=== Source information ===

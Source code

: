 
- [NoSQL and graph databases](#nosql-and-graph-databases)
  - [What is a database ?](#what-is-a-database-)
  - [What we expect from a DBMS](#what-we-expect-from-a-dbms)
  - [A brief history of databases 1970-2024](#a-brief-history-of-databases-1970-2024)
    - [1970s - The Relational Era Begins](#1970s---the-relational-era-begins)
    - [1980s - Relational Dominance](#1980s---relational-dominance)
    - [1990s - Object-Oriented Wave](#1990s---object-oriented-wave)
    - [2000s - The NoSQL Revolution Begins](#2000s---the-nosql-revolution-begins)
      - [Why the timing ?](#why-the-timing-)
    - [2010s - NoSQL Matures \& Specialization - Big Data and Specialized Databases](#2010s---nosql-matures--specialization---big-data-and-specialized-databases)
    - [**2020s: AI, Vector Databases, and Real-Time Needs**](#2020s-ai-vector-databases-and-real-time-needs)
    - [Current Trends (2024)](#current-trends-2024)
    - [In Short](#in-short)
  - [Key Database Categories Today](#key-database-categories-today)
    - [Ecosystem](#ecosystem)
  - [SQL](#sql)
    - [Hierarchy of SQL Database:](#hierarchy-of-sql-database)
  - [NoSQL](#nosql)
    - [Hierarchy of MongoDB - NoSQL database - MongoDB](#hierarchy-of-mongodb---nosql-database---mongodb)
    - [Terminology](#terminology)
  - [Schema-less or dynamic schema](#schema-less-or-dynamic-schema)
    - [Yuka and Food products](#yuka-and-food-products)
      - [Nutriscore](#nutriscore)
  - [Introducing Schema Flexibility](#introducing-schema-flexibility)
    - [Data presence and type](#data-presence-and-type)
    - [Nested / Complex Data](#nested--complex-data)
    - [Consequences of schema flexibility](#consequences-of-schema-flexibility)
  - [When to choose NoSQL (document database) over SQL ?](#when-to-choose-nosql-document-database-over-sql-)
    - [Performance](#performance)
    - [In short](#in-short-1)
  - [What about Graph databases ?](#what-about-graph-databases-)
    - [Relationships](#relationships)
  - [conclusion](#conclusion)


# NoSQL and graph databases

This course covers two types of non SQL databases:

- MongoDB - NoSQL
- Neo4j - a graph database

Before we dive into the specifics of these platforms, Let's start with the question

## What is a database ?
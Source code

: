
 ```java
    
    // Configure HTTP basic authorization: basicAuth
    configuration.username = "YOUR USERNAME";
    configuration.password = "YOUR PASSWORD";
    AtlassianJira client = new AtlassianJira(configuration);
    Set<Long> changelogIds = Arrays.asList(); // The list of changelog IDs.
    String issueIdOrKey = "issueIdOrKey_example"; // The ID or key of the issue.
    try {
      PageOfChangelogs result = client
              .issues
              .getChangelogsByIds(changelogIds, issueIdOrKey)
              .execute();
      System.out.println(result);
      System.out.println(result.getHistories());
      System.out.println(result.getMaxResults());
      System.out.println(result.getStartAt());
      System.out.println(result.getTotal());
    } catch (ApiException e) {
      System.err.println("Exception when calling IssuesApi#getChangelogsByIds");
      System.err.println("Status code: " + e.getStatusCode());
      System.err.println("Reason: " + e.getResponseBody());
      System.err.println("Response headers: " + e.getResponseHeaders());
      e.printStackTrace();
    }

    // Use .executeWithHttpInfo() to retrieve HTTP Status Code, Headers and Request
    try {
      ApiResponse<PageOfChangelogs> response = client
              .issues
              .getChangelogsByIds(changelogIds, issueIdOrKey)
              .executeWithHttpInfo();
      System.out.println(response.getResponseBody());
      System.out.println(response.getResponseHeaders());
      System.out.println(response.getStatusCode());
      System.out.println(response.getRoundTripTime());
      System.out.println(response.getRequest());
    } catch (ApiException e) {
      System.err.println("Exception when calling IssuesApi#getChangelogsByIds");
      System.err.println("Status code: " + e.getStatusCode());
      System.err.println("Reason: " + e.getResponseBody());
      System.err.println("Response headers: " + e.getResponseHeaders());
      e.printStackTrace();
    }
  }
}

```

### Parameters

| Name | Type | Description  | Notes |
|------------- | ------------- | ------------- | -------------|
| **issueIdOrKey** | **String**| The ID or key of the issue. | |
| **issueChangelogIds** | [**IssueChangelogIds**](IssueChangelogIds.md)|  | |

===

§ What the task requires
For the entries shown above, give the number of lines that include the word "begins", without any other text.

§ Solution for this problem
2